→ Exercise description: The entries below contain a line with "Di Banjarejo Blora](/images/jasa-cor-readymix-39.png)" and a line with "## Tujuan Pengcampuran". Quote exactly those two lines and all lines between them.

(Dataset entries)
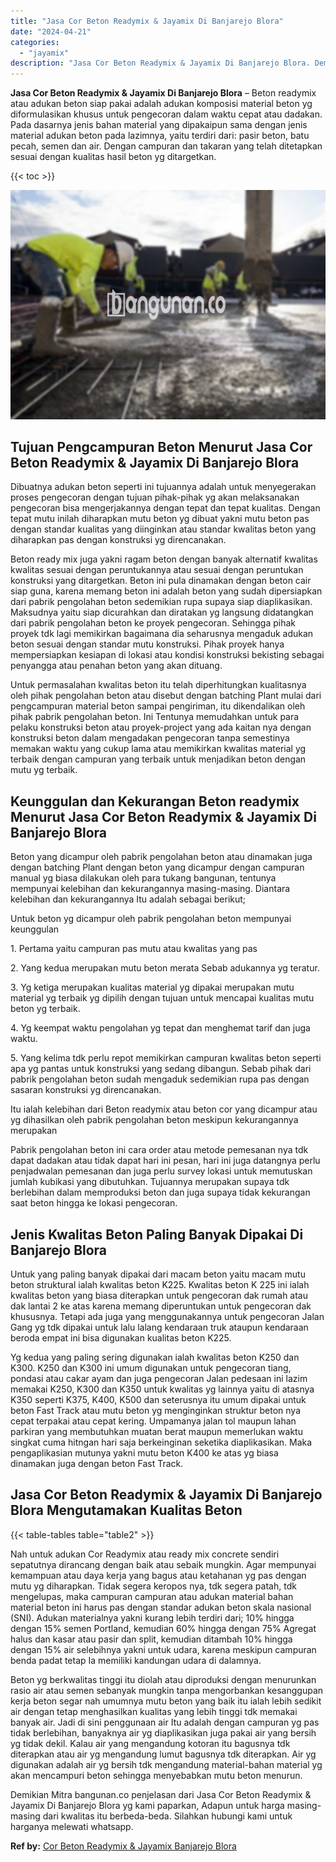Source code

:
 ```yaml
---
title: "Jasa Cor Beton Readymix & Jayamix Di Banjarejo Blora"
date: "2024-04-21"
categories: 
  - "jayamix"
description: "Jasa Cor Beton Readymix & Jayamix Di Banjarejo Blora. Demikian Mitra bangunan.co penjelasan dari Jasa Cor Beton Readymix & Jayamix Di Banjarejo Blora yg kami..."
---
```


**Jasa Cor Beton Readymix & Jayamix Di Banjarejo Blora** – Beton readymix atau adukan beton siap pakai adalah adukan komposisi material beton yg diformulasikan khusus untuk pengecoran dalam waktu cepat atau dadakan. Pada dasarnya jenis bahan material yang dipakaipun sama dengan jenis material adukan beton pada lazimnya, yaitu terdiri dari: pasir beton, batu pecah, semen dan air. Dengan campuran dan takaran yang telah ditetapkan sesuai dengan kualitas hasil beton yg ditargetkan.

{{< toc >}}

![Jasa Cor Beton Readymix & Jayamix Di Banjarejo Blora](/images/jasa-cor-readymix-39.png)

## Tujuan Pengcampuran Beton Menurut Jasa Cor Beton Readymix & Jayamix Di Banjarejo Blora

Dibuatnya adukan beton seperti ini tujuannya adalah untuk menyegerakan proses pengecoran dengan tujuan pihak-pihak yg akan melaksanakan pengecoran bisa mengerjakannya dengan tepat dan tepat kualitas. Dengan tepat mutu inilah diharapkan mutu beton yg dibuat yakni mutu beton pas dengan standar kualitas yang diinginkan atau standar kwalitas beton yang diharapkan pas dengan konstruksi yg direncanakan.

Beton ready mix juga yakni ragam beton dengan banyak alternatif kwalitas kwalitas sesuai dengan peruntukannya atau sesuai dengan peruntukan konstruksi yang ditargetkan. Beton ini pula dinamakan dengan beton cair siap guna, karena memang beton ini adalah beton yang sudah dipersiapkan dari pabrik pengolahan beton sedemikian rupa supaya siap diaplikasikan. Maksudnya yaitu siap dicurahkan dan diratakan yg langsung didatangkan dari pabrik pengolahan beton ke proyek pengecoran. Sehingga pihak proyek tdk lagi memikirkan bagaimana dia seharusnya mengaduk adukan beton sesuai dengan standar mutu konstruksi. Pihak proyek hanya mempersiapkan kesiapan di lokasi atau kondisi konstruksi bekisting sebagai penyangga atau penahan beton yang akan dituang.

Untuk permasalahan kwalitas beton itu telah diperhitungkan kualitasnya oleh pihak pengolahan beton atau disebut dengan batching Plant mulai dari pengcampuran material beton sampai pengiriman, itu dikendalikan oleh pihak pabrik pengolahan beton. Ini Tentunya memudahkan untuk para pelaku konstruksi beton atau proyek-project yang ada kaitan nya dengan konstruksi beton dalam mengadakan pengecoran tanpa semestinya memakan waktu yang cukup lama atau memikirkan kwalitas material yg terbaik dengan campuran yang terbaik untuk menjadikan beton dengan mutu yg terbaik.

## Keunggulan dan Kekurangan Beton readymix Menurut Jasa Cor Beton Readymix & Jayamix Di Banjarejo Blora

Beton yang dicampur oleh pabrik pengolahan beton atau dinamakan juga dengan batching Plant dengan beton yang dicampur dengan campuran manual yg biasa dilakukan oleh para tukang bangunan, tentunya mempunyai kelebihan dan kekurangannya masing-masing. Diantara kelebihan dan kekurangannya Itu adalah sebagai berikut;

Untuk beton yg dicampur oleh pabrik pengolahan beton mempunyai keunggulan

1\. Pertama yaitu campuran pas mutu atau kwalitas yang pas

2\. Yang kedua merupakan mutu beton merata Sebab adukannya yg teratur.

3\. Yg ketiga merupakan kualitas material yg dipakai merupakan mutu material yg terbaik yg dipilih dengan tujuan untuk mencapai kualitas mutu beton yg terbaik.

4\. Yg keempat waktu pengolahan yg tepat dan menghemat tarif dan juga waktu.

5\. Yang kelima tdk perlu repot memikirkan campuran kwalitas beton seperti apa yg pantas untuk konstruksi yang sedang dibangun. Sebab pihak dari pabrik pengolahan beton sudah mengaduk sedemikian rupa pas dengan sasaran konstruksi yg direncanakan.

Itu ialah kelebihan dari Beton readymix atau beton cor yang dicampur atau yg dihasilkan oleh pabrik pengolahan beton meskipun kekurangannya merupakan

Pabrik pengolahan beton ini cara order atau metode pemesanan nya tdk dapat dadakan atau tidak dapat hari ini pesan, hari ini juga datangnya perlu penjadwalan pemesanan dan juga perlu survey lokasi untuk memutuskan jumlah kubikasi yang dibutuhkan. Tujuannya merupakan supaya tdk berlebihan dalam memproduksi beton dan juga supaya tidak kekurangan saat beton hingga ke lokasi pengecoran.

## Jenis Kwalitas Beton Paling Banyak Dipakai Di Banjarejo Blora

Untuk yang paling banyak dipakai dari macam beton yaitu macam mutu beton struktural ialah kwalitas beton K225. Kwalitas beton K 225 ini ialah kwalitas beton yang biasa diterapkan untuk pengecoran dak rumah atau dak lantai 2 ke atas karena memang diperuntukan untuk pengecoran dak khususnya. Tetapi ada juga yang menggunakannya untuk pengecoran Jalan Gang yg tdk dipakai untuk lalu lalang kendaraan truk ataupun kendaraan beroda empat ini bisa digunakan kualitas beton K225.

Yg kedua yang paling sering digunakan ialah kwalitas beton K250 dan K300. K250 dan K300 ini umum digunakan untuk pengecoran tiang, pondasi atau cakar ayam dan juga pengecoran Jalan pedesaan ini lazim memakai K250, K300 dan K350 untuk kwalitas yg lainnya yaitu di atasnya K350 seperti K375, K400, K500 dan seterusnya itu umum dipakai untuk beton Fast Track atau mutu beton yg menginginkan struktur beton nya cepat terpakai atau cepat kering. Umpamanya jalan tol maupun lahan parkiran yang membutuhkan muatan berat maupun memerlukan waktu singkat cuma hitngan hari saja berkeinginan seketika diaplikasikan. Maka pengaplikasian mutunya yakni mutu beton K400 ke atas yg biasa dinamakan juga dengan beton Fast Track.

## Jasa Cor Beton Readymix & Jayamix Di Banjarejo Blora Mengutamakan Kualitas Beton

{{< table-tables table="table2" >}}

Nah untuk adukan Cor Readymix atau ready mix concrete sendiri sepatutnya dirancang dengan baik atau sebaik mungkin. Agar mempunyai kemampuan atau daya kerja yang bagus atau ketahanan yg pas dengan mutu yg diharapkan. Tidak segera keropos nya, tdk segera patah, tdk mengelupas, maka campuran campuran atau adukan material bahan material beton ini harus pas dengan standar adukan beton skala nasional (SNI). Adukan materialnya yakni kurang lebih terdiri dari; 10% hingga dengan 15% semen Portland, kemudian 60% hingga dengan 75% Agregat halus dan kasar atau pasir dan split, kemudian ditambah 10% hingga dengan 15% air selebihnya yakni untuk udara, karena meskipun campuran benda padat tetap Ia memiliki kandungan udara di dalamnya.

Beton yg berkwalitas tinggi itu diolah atau diproduksi dengan menurunkan rasio air atau semen sebanyak mungkin tanpa mengorbankan kesanggupan kerja beton segar nah umumnya mutu beton yang baik itu ialah lebih sedikit air dengan tetap menghasilkan kualitas yang lebih tinggi tdk memakai banyak air. Jadi di sini penggunaan air Itu adalah dengan campuran yg pas tidak berlebihan, banyaknya air yg diaplikasikan juga pakai air yang bersih yg tidak dekil. Kalau air yang mengandung kotoran itu bagusnya tdk diterapkan atau air yg mengandung lumut bagusnya tdk diterapkan. Air yg digunakan adalah air yg bersih tdk mengandung material-bahan material yg akan mencampuri beton sehingga menyebabkan mutu beton menurun.

Demikian Mitra bangunan.co penjelasan dari Jasa Cor Beton Readymix & Jayamix Di Banjarejo Blora yg kami paparkan, Adapun untuk harga masing-masing dari kwalitas itu berbeda-beda. Silahkan hubungi kami untuk harganya melewati whatsapp.

**Ref by:** [Cor Beton Readymix & Jayamix Banjarejo Blora](https://id.wikipedia.org/wiki/Cor)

→ Answer section:
![Jasa Cor Beton Readymix & Jayamix Di Banjarejo Blora](/images/jasa-cor-readymix-39.png)

## Tujuan Pengcampuran Beton Menurut Jasa Cor Beton Readymix & Jayamix Di Banjarejo Blora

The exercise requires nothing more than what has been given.